With the always on UART chip, it’s hard to get an UNO to run for long on batteries, but you should still be able to get few good days out of a set of AA’s with this plan. If you want a smaller footprint, you could bend the pins 90° and connect the RTC & SD boards with a lower profile to one of the many ‘stack on top’ proto shields available. Probably the best of the lot is the Dead Bug Prototype shield for an Arduino UNO (~$24.00), as this shield also lets you run an UNO for a very long time on batteries, though you would have to wrangle with his code a bit to make things work. That shield has the RTC, & SD carrier already built in, so my advice is build a jumpered UNO logger as per this tutorial, then when you get all your code & sensors working properly in tethered mode, transpose what you have learned to create a stand alone unit using the Dead Bug shield. Moving on from there: another option that really helped me at the beginning of this project is the compact TinyDuino platform, which is code compatible with all of the larger Arduino boards so you can usually use your existing programs directly. I used Tiny’s in several of my earliest loggers, and some of them were still running after more than two years. When you are ready to graduate to other small form factor Arduinos like the pro mini, perf-boards & wire wrapping is a quick way to make solder-less prototypes that can be disassembled afterwards. Once you are really comfortable with the different Arduinos, it is even possible to use the raw Atmel processor by itself on the same breadboard as your other parts. Strip-boards are another popular way to go from circuits on a breadboard to a deployable prototype.
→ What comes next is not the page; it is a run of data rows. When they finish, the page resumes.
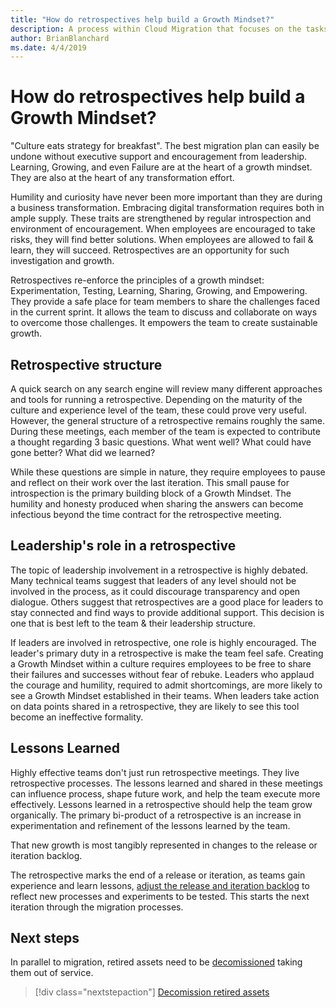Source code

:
 ```yaml
---
title: "How do retrospectives help build a Growth Mindset?"
description: A process within Cloud Migration that focuses on the tasks of migrating workloads to the cloud
author: BrianBlanchard
ms.date: 4/4/2019
---
```


# How do retrospectives help build a Growth Mindset?

"Culture eats strategy for breakfast". The best migration plan can easily be undone without executive support and encouragement from leadership. Learning, Growing, and even Failure are at the heart of a growth mindset. They are also at the heart of any transformation effort.

Humility and curiosity have never been more important than they are during a business transformation. Embracing digital transformation requires both in ample supply. These traits are strengthened by regular introspection and environment of encouragement. When employees are encouraged to take risks, they will find better solutions. When employees are allowed to fail & learn, they will succeed. Retrospectives are an opportunity for such investigation and growth.

Retrospectives re-enforce the principles of a growth mindset: Experimentation, Testing, Learning, Sharing, Growing, and Empowering. They provide a safe place for team members to share the challenges faced in the current sprint. It allows the team to discuss and collaborate on ways to overcome those challenges. It empowers the team to create sustainable growth.

## Retrospective structure

A quick search on any search engine will review many different approaches and tools for running a retrospective. Depending on the maturity of the culture and experience level of the team, these could prove very useful. However, the general structure of a retrospective remains roughly the same. During these meetings, each member of the team is expected to contribute a thought regarding 3 basic questions. What went well? What could have gone better? What did we learned?

While these questions are simple in nature, they require employees to pause and reflect on their work over the last iteration. This small pause for introspection is the primary building block of a Growth Mindset. The humility and honesty produced when sharing the answers can become infectious beyond the time contract for the retrospective meeting.

## Leadership's role in a retrospective

The topic of leadership involvement in a retrospective is highly debated. Many technical teams suggest that leaders of any level should not be involved in the process, as it could discourage transparency and open dialogue. Others suggest that retrospectives are a good place for leaders to stay connected and find ways to provide additional support. This decision is one that is best left to the team & their leadership structure.

If leaders are involved in retrospective, one role is highly encouraged. The leader's primary duty in a retrospective is make the team feel safe. Creating a Growth Mindset within a culture requires employees to be free to share their failures and successes without fear of rebuke. Leaders who applaud the courage and humility, required to admit shortcomings, are more likely to see a Growth Mindset established in their teams. When leaders take action on data points shared in a retrospective, they are likely to see this tool become an ineffective formality.

## Lessons Learned

Highly effective teams don't just run retrospective meetings. They live retrospective processes. The lessons learned and shared in these meetings can influence process, shape future work, and help the team execute more effectively. Lessons learned in a retrospective should help the team grow organically. The primary bi-product of a retrospective is an increase in experimentation and refinement of the lessons learned by the team.

That new growth is most tangibly represented in changes to the release or iteration backlog.

The retrospective marks the end of a release or iteration, as teams gain experience and learn lessons, [adjust the release and iteration backlog](iteration-release-backlog.md) to reflect new processes and experiments to be tested. This starts the next iteration through the migration processes.

## Next steps

In parallel to migration, retired assets need to be [decomissioned](./decomission.md) taking them out of service.

> [!div class="nextstepaction"]
> [Decomission retired assets](./decomission.md)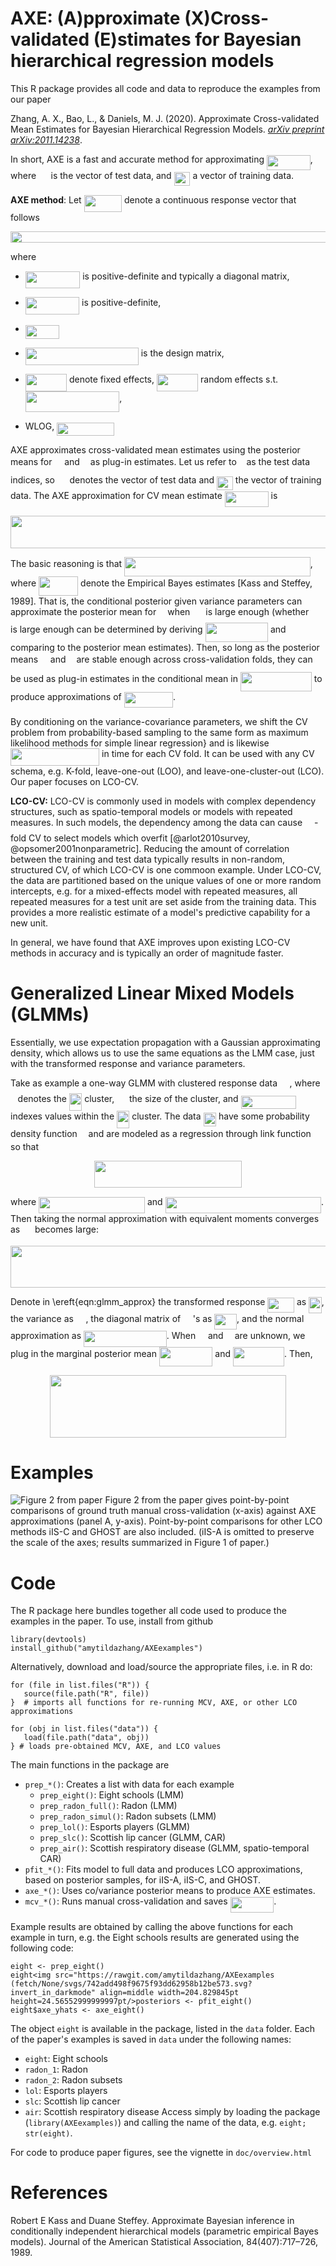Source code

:# AXE: (A)pproximate (X)Cross-validated (E)stimates for Bayesian hierarchical regression models

This R package provides all code and data to reproduce the examples from our paper

Zhang, A. X., Bao, L., & Daniels, M. J. (2020). Approximate Cross-validated Mean Estimates for Bayesian Hierarchical Regression Models. [_arXiv preprint arXiv:2011.14238_](https://arxiv.org/abs/2011.14238).

In short, AXE is a fast and accurate method for approximating <img src="https://rawgit.com/amytildazhang/AXEexamples (fetch/None/svgs/091cb68641254b4fe2259ab2b767b445.svg?invert_in_darkmode" align=middle width=69.82668pt height=24.56552999999997pt/>, where <img src="https://rawgit.com/amytildazhang/AXEexamples (fetch/None/svgs/59645ee1d242ecd5f3c6e02fdfafc4f0.svg?invert_in_darkmode" align=middle width=15.589530000000002pt height=22.381919999999983pt/> is the vector of test data, and <img src="https://rawgit.com/amytildazhang/AXEexamples (fetch/None/svgs/e70dee896df24b6ac8b4b9c6ecbce0c7.svg?invert_in_darkmode" align=middle width=25.82514pt height=22.381919999999983pt/> a vector of training data. 



**AXE method**: Let <img src="https://rawgit.com/amytildazhang/AXEexamples (fetch/None/svgs/0edb5f964ed489ea149b4ed86e4cf17a.svg?invert_in_darkmode" align=middle width=60.38505pt height=27.598230000000008pt/> denote a continuous response vector that follows

<p align="center"><img src="https://rawgit.com/amytildazhang/AXEexamples (fetch/None/svgs/2d6863afb385d0d8e213533d65d28557.svg?invert_in_darkmode" align=middle width=641.9060999999999pt height=18.269295pt/></p>

where 

- <img src="https://rawgit.com/amytildazhang/AXEexamples (fetch/None/svgs/b804e5c4d96a62a9bda96e61babb8291.svg?invert_in_darkmode" align=middle width=87.40264499999999pt height=27.598230000000008pt/> is positive-definite and typically a diagonal matrix,

- <img src="https://rawgit.com/amytildazhang/AXEexamples (fetch/None/svgs/631eae5077367ce1492d07680308f52a.svg?invert_in_darkmode" align=middle width=86.34978000000001pt height=27.598230000000008pt/> is positive-definite, 

- <img src="https://rawgit.com/amytildazhang/AXEexamples (fetch/None/svgs/3aebf55562d5d25eb561e37600044391.svg?invert_in_darkmode" align=middle width=54.568470000000005pt height=22.381919999999983pt/>

- <img src="https://rawgit.com/amytildazhang/AXEexamples (fetch/None/svgs/81356f1013f18f7a294e948fdd54fece.svg?invert_in_darkmode" align=middle width=180.965895pt height=27.940769999999983pt/> is the design matrix,

- <img src="https://rawgit.com/amytildazhang/AXEexamples (fetch/None/svgs/fc597e868bfa2bfc6a26041e84328ed7.svg?invert_in_darkmode" align=middle width=66.17027999999999pt height=27.598230000000008pt/> denote fixed effects, <img src="https://rawgit.com/amytildazhang/AXEexamples (fetch/None/svgs/d3af09bf0a49960aad5b866df1c3cabb.svg?invert_in_darkmode" align=middle width=66.17027999999999pt height=27.598230000000008pt/> random effects s.t. <img src="https://rawgit.com/amytildazhang/AXEexamples (fetch/None/svgs/e5f466966fecdb34ff036a2ef1fc2cde.svg?invert_in_darkmode" align=middle width=150.36615pt height=32.55549000000001pt/>, 

- WLOG, <img src="https://rawgit.com/amytildazhang/AXEexamples (fetch/None/svgs/4de3ab8dcd6b8f58e97e2eccdfcfa0ff.svg?invert_in_darkmode" align=middle width=92.179065pt height=21.10812pt/> 


AXE approximates cross-validated mean estimates using the posterior means for <img src="https://rawgit.com/amytildazhang/AXEexamples (fetch/None/svgs/d4261132636819ae7c6f4039dafc4016.svg?invert_in_darkmode" align=middle width=11.827860000000003pt height=31.056300000000004pt/> and <img src="https://rawgit.com/amytildazhang/AXEexamples (fetch/None/svgs/bde65f3adefc3c20e7dfdac5b016f5f9.svg?invert_in_darkmode" align=middle width=9.058995000000001pt height=22.745910000000016pt/> as plug-in estimates. Let us refer to <img src="https://rawgit.com/amytildazhang/AXEexamples (fetch/None/svgs/36b5afebdba34564d884d347484ac0c7.svg?invert_in_darkmode" align=middle width=7.681657500000003pt height=21.602129999999985pt/> as the test data indices, so <img src="https://rawgit.com/amytildazhang/AXEexamples (fetch/None/svgs/59645ee1d242ecd5f3c6e02fdfafc4f0.svg?invert_in_darkmode" align=middle width=15.589530000000002pt height=22.381919999999983pt/> denotes the vector of test data and <img src="https://rawgit.com/amytildazhang/AXEexamples (fetch/None/svgs/e70dee896df24b6ac8b4b9c6ecbce0c7.svg?invert_in_darkmode" align=middle width=25.82514pt height=22.381919999999983pt/> the vector of training data. The AXE approximation for CV mean estimate <img src="https://rawgit.com/amytildazhang/AXEexamples (fetch/None/svgs/091cb68641254b4fe2259ab2b767b445.svg?invert_in_darkmode" align=middle width=69.82668pt height=24.56552999999997pt/> is
<p align="center"><img src="https://rawgit.com/amytildazhang/AXEexamples (fetch/None/svgs/3122a703d6ccfe15fe4863dd1be0f56a.svg?invert_in_darkmode" align=middle width=533.511pt height=52.457625pt/></p>

The basic reasoning is that  <img src="https://rawgit.com/amytildazhang/AXEexamples (fetch/None/svgs/7f330ed5b7dd756c1109185343b82a48.svg?invert_in_darkmode" align=middle width=297.665445pt height=31.056300000000004pt/>, where <img src="https://rawgit.com/amytildazhang/AXEexamples (fetch/None/svgs/4d44968bfd84067b99cd11f3fb43fdcf.svg?invert_in_darkmode" align=middle width=63.107715pt height=31.056300000000004pt/> denote the Empirical Bayes estimates [Kass and Steffey, 1989]. That is, the conditional posterior given variance parameters can approximate the posterior mean for <img src="https://rawgit.com/amytildazhang/AXEexamples (fetch/None/svgs/8217ed3c32a785f0b5aad4055f432ad8.svg?invert_in_darkmode" align=middle width=10.127700000000003pt height=22.745910000000016pt/> when <img src="https://rawgit.com/amytildazhang/AXEexamples (fetch/None/svgs/bda33f0358442dd75d7487fa0ba0a279.svg?invert_in_darkmode" align=middle width=17.042355pt height=22.381919999999983pt/> is large enough (whether <img src="https://rawgit.com/amytildazhang/AXEexamples (fetch/None/svgs/bda33f0358442dd75d7487fa0ba0a279.svg?invert_in_darkmode" align=middle width=17.042355pt height=22.381919999999983pt/> is large enough can be determined by deriving <img src="https://rawgit.com/amytildazhang/AXEexamples (fetch/None/svgs/412226af2aad4e32ff0a61874d8ecb6a.svg?invert_in_darkmode" align=middle width=100.33023pt height=31.056300000000004pt/> and comparing to the posterior mean estimates). Then, so long as the posterior means <img src="https://rawgit.com/amytildazhang/AXEexamples (fetch/None/svgs/d4261132636819ae7c6f4039dafc4016.svg?invert_in_darkmode" align=middle width=11.827860000000003pt height=31.056300000000004pt/> and <img src="https://rawgit.com/amytildazhang/AXEexamples (fetch/None/svgs/bde65f3adefc3c20e7dfdac5b016f5f9.svg?invert_in_darkmode" align=middle width=9.058995000000001pt height=22.745910000000016pt/> are stable enough across cross-validation folds, they can be used as plug-in estimates in the conditional mean in <img src="https://rawgit.com/amytildazhang/AXEexamples (fetch/None/svgs/48d23936f8dd5befe2652a6297bbb7f4.svg?invert_in_darkmode" align=middle width=113.87772pt height=31.056300000000004pt/> to produce approximations of   <img src="https://rawgit.com/amytildazhang/AXEexamples (fetch/None/svgs/3bb15193175fa831416f8dac78754980.svg?invert_in_darkmode" align=middle width=78.381105pt height=24.56552999999997pt/>. 

By conditioning on the variance-covariance parameters, we shift the CV problem from probability-based sampling to the same form as maximum likelihood methods for simple linear regression} and is likewise <img src="https://rawgit.com/amytildazhang/AXEexamples (fetch/None/svgs/2c18bba38ccecb24edb4382fda296a83.svg?invert_in_darkmode" align=middle width=142.167135pt height=27.940769999999983pt/> in time for each CV fold. It can be used with any CV schema, e.g. K-fold, leave-one-out (LOO), and leave-one-cluster-out (LCO). Our paper focuses on LCO-CV.

**LCO-CV:** LCO-CV is commonly used in models with complex dependency structures, such as spatio-temporal models or models with repeated measures.  In such models, the dependency among the data can cause <img src="https://rawgit.com/amytildazhang/AXEexamples (fetch/None/svgs/d6328eaebbcd5c358f426dbea4bdbf70.svg?invert_in_darkmode" align=middle width=15.080505pt height=22.381919999999983pt/>-fold CV to select models which overfit [@arlot2010survey, @opsomer2001nonparametric]. Reducing the amount of correlation between the training and test data typically results in non-random, structured CV, of which LCO-CV is one commoon example. Under LCO-CV, the data are partitioned based on the unique values of one or more random intercepts, e.g. for a mixed-effects model with repeated measures, all repeated measures for a test unit are set aside from the training data. This provides a more realistic estimate of a model's predictive capability for a new unit. 

In general, we have found that AXE improves upon existing LCO-CV methods in accuracy and is typically an order of magnitude faster. 


# Generalized Linear Mixed Models (GLMMs)

Essentially, we use expectation propagation with a Gaussian approximating density, which allows us to use the same equations as the LMM case, just with the transformed response and variance parameters. 

Take as example a one-way GLMM with clustered response data <img src="https://rawgit.com/amytildazhang/AXEexamples (fetch/None/svgs/81cd5d7f4642dc17bd1cbd70e9b10b9d.svg?invert_in_darkmode" align=middle width=15.589530000000002pt height=22.381919999999983pt/>, where <img src="https://rawgit.com/amytildazhang/AXEexamples (fetch/None/svgs/36b5afebdba34564d884d347484ac0c7.svg?invert_in_darkmode" align=middle width=7.681657500000003pt height=21.602129999999985pt/> denotes the <img src="https://rawgit.com/amytildazhang/AXEexamples (fetch/None/svgs/95291b39ba5d9dba052b40bf07b12cd2.svg?invert_in_darkmode" align=middle width=20.29962pt height=27.852989999999977pt/> cluster, <img src="https://rawgit.com/amytildazhang/AXEexamples (fetch/None/svgs/54158e2c605c3ecf783cdc13e7235676.svg?invert_in_darkmode" align=middle width=15.911775pt height=14.102549999999994pt/> the size of the cluster, and <img src="https://rawgit.com/amytildazhang/AXEexamples (fetch/None/svgs/18782f74837a5ea1c78b0477c82e634c.svg?invert_in_darkmode" align=middle width=88.37928pt height=21.10812pt/> indexes values within the <img src="https://rawgit.com/amytildazhang/AXEexamples (fetch/None/svgs/95291b39ba5d9dba052b40bf07b12cd2.svg?invert_in_darkmode" align=middle width=20.29962pt height=27.852989999999977pt/> cluster. The data <img src="https://rawgit.com/amytildazhang/AXEexamples (fetch/None/svgs/5915d85d514588f02f78c0d62a42c632.svg?invert_in_darkmode" align=middle width=20.5392pt height=22.381919999999983pt/> have some probability density function <img src="https://rawgit.com/amytildazhang/AXEexamples (fetch/None/svgs/f30fdded685c83b0e7b446aa9c9aa120.svg?invert_in_darkmode" align=middle width=9.922935000000003pt height=14.102549999999994pt/> and are modeled as a regression through link function <img src="https://rawgit.com/amytildazhang/AXEexamples (fetch/None/svgs/3cf4fbd05970446973fc3d9fa3fe3c41.svg?invert_in_darkmode" align=middle width=8.398995000000005pt height=14.102549999999994pt/> so that
<p align="center"><img src="https://rawgit.com/amytildazhang/AXEexamples (fetch/None/svgs/73a24cd48fb6548bc1a720d2794039cd.svg?invert_in_darkmode" align=middle width=235.52100000000002pt height=42.926895pt/></p>
where <img src="https://rawgit.com/amytildazhang/AXEexamples (fetch/None/svgs/391778de429bd69950e52d640c84082d.svg?invert_in_darkmode" align=middle width=169.99174499999998pt height=26.70657pt/> and <img src="https://rawgit.com/amytildazhang/AXEexamples (fetch/None/svgs/8217d9e1e73d921529eaa09fd2639ae8.svg?invert_in_darkmode" align=middle width=249.30229500000002pt height=26.70657pt/>. Then taking the normal approximation with equivalent moments converges as <img src="https://rawgit.com/amytildazhang/AXEexamples (fetch/None/svgs/a8f31f4eaabba25bc3f6b9603cbdc63f.svg?invert_in_darkmode" align=middle width=15.911775pt height=14.102549999999994pt/> becomes large:
<p align="center"><img src="https://rawgit.com/amytildazhang/AXEexamples (fetch/None/svgs/44053ec472a47caecfc622d32bb8ed22.svg?invert_in_darkmode" align=middle width=531.6134999999999pt height=66.47487pt/></p>

Denote in \ereft{eqn:glmm_approx} the transformed response <img src="https://rawgit.com/amytildazhang/AXEexamples (fetch/None/svgs/44849e8252c5150da94f717b14de782f.svg?invert_in_darkmode" align=middle width=42.57429pt height=24.56552999999997pt/> as <img src="https://rawgit.com/amytildazhang/AXEexamples (fetch/None/svgs/cabd60a15cecb9c03cd7992e8de12089.svg?invert_in_darkmode" align=middle width=20.5392pt height=25.670699999999986pt/>, the variance as <img src="https://rawgit.com/amytildazhang/AXEexamples (fetch/None/svgs/fb95b7a172e28cc065861be926a2b187.svg?invert_in_darkmode" align=middle width=15.548115000000001pt height=26.70657pt/>, the diagonal matrix of <img src="https://rawgit.com/amytildazhang/AXEexamples (fetch/None/svgs/fb95b7a172e28cc065861be926a2b187.svg?invert_in_darkmode" align=middle width=15.548115000000001pt height=26.70657pt/>'s as <img src="https://rawgit.com/amytildazhang/AXEexamples (fetch/None/svgs/28661a9e9fcbc4ed7e83a5b94d96f5a4.svg?invert_in_darkmode" align=middle width=35.665905pt height=24.56552999999997pt/>, and the normal approximation as <img src="https://rawgit.com/amytildazhang/AXEexamples (fetch/None/svgs/a985530bd7b6ca7c39b5c776712987ba.svg?invert_in_darkmode" align=middle width=132.7524pt height=25.670699999999986pt/>. When <img src="https://rawgit.com/amytildazhang/AXEexamples (fetch/None/svgs/813cd865c037c89fcdc609b25c465a05.svg?invert_in_darkmode" align=middle width=11.827860000000003pt height=22.381919999999983pt/> and <img src="https://rawgit.com/amytildazhang/AXEexamples (fetch/None/svgs/8217ed3c32a785f0b5aad4055f432ad8.svg?invert_in_darkmode" align=middle width=10.127700000000003pt height=22.745910000000016pt/> are unknown, we plug in the marginal posterior mean <img src="https://rawgit.com/amytildazhang/AXEexamples (fetch/None/svgs/5458790cb780f379ee7fdeb47d5c72c2.svg?invert_in_darkmode" align=middle width=85.41489pt height=31.056300000000004pt/> and <img src="https://rawgit.com/amytildazhang/AXEexamples (fetch/None/svgs/a71e9245f4eabee2f68c1ce37c9cada3.svg?invert_in_darkmode" align=middle width=82.01127pt height=31.421609999999983pt/>. Then,
<p align="center"><img src="https://rawgit.com/amytildazhang/AXEexamples (fetch/None/svgs/5585182c754f786a889bfdce13ccbcda.svg?invert_in_darkmode" align=middle width=377.4309pt height=99.19337999999999pt/></p>


# Examples

![Figure 2 from paper](data-raw/p_both.png)
Figure 2 from the paper gives point-by-point comparisons of ground truth manual cross-validation (x-axis) against AXE approximations (panel A, y-axis). Point-by-point comparisons for other LCO methods iIS-C and GHOST are also included. (iIS-A is omitted to preserve the scale of the axes; results summarized in Figure 1 of paper.)

# Code
The R package here bundles together all code used to produce the examples in the paper. To use, install from github 

```{r}
library(devtools)
install_github("amytildazhang/AXEexamples")

```

Alternatively, download and load/source the appropriate files, i.e. in R do:

```{r}
for (file in list.files("R")) {
   source(file.path("R", file))
}  # imports all functions for re-running MCV, AXE, or other LCO approximations

for (obj in list.files("data")) {
   load(file.path("data", obj))
} # loads pre-obtained MCV, AXE, and LCO values

```

The main functions in the package are

- `prep_*()`: Creates a list with data for each example
   + `prep_eight()`: Eight schools (LMM)
   + `prep_radon_full()`: Radon (LMM)
   + `prep_radon_simul()`: Radon subsets (LMM)
   + `prep_lol()`: Esports players (GLMM)
   + `prep_slc()`: Scottish lip cancer (GLMM, CAR)
   + `prep_air()`: Scottish respiratory disease (GLMM, spatio-temporal CAR)
- `pfit_*()`: Fits model to full data and produces LCO approximations, based on posterior samples, for iIS-A, iIS-C, and GHOST.
- `axe_*()`: Uses co/variance posterior means to produce AXE estimates.
- `mcv_*()`: Runs manual cross-validation and saves <img src="https://rawgit.com/amytildazhang/AXEexamples (fetch/None/svgs/091cb68641254b4fe2259ab2b767b445.svg?invert_in_darkmode" align=middle width=69.82668pt height=24.56552999999997pt/>.


Example results are obtained by calling the above functions for each example in turn, e.g. the Eight schools results are generated using the following code:
```{r eightex, eval=FALSE}
eight <- prep_eight() 
eight<img src="https://rawgit.com/amytildazhang/AXEexamples (fetch/None/svgs/742add498f9675f93dd62958b12be573.svg?invert_in_darkmode" align=middle width=204.829845pt height=24.56552999999997pt/>posteriors <- pfit_eight() 
eight$axe_yhats <- axe_eight() 

```

The object `eight` is available in the package, listed in the `data` folder. Each of the paper's examples is saved in  `data` under the following names:
- `eight`: Eight schools
- `radon_1`: Radon
- `radon_2`: Radon subsets
- `lol`: Esports players
- `slc`: Scottish lip cancer
- `air`: Scottish respiratory disease
Access simply by loading the package (`library(AXEexamples)`) and calling the name of the data, e.g. `eight; str(eight)`.

For code to produce paper figures, see the vignette in `doc/overview.html`


# References

Robert E Kass and Duane Steffey. Approximate Bayesian inference in conditionally independent hierarchical models (parametric empirical Bayes models). Journal of the American Statistical Association, 84(407):717–726, 1989.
With your ‘deployment’ build ready, you can go hunting for a waterproof enclosure for your combination (here is an example using a prebuilt project box and anti vibration mount), or you could try building something more creative with pvc plumbing. Lego blocks are not waterproof on their own, but they are made from standard ABS, so a little dab of ABS plumbing solvent around the edges lets you quickly assemble very robust internal scaffolds for your prototypes.
It’s also worth noting that this UNO logger has been ‘field tested’ many times during Trish’s Instrumentation course. I am happy to report that once the solid core wires are firmly in place, the students were able to reassemble the loggers quickly at the beginning of each class by simply popping the RTC, LED & SD adapter back into place. This saved a great deal of time, and the students used the UNO’s as a code development platform while they built “stand alone” loggers for their final projects.
However there were a few bumps along the way that I would like to share with other instructors:
1) No matter how many times you tell your students to unplug the Arduino from the computer before changing wires around on the breadboard, they will forget, and start changing wires around while the whole system is live. (…making plenty of mistakes in the process) While our Arduinos survived, the USB ports they were connected to sometimes did not. I would recommend that you use a sacrificial powered usb hub between the computer and the Uno to protect the computer’s usb ports from this abuse.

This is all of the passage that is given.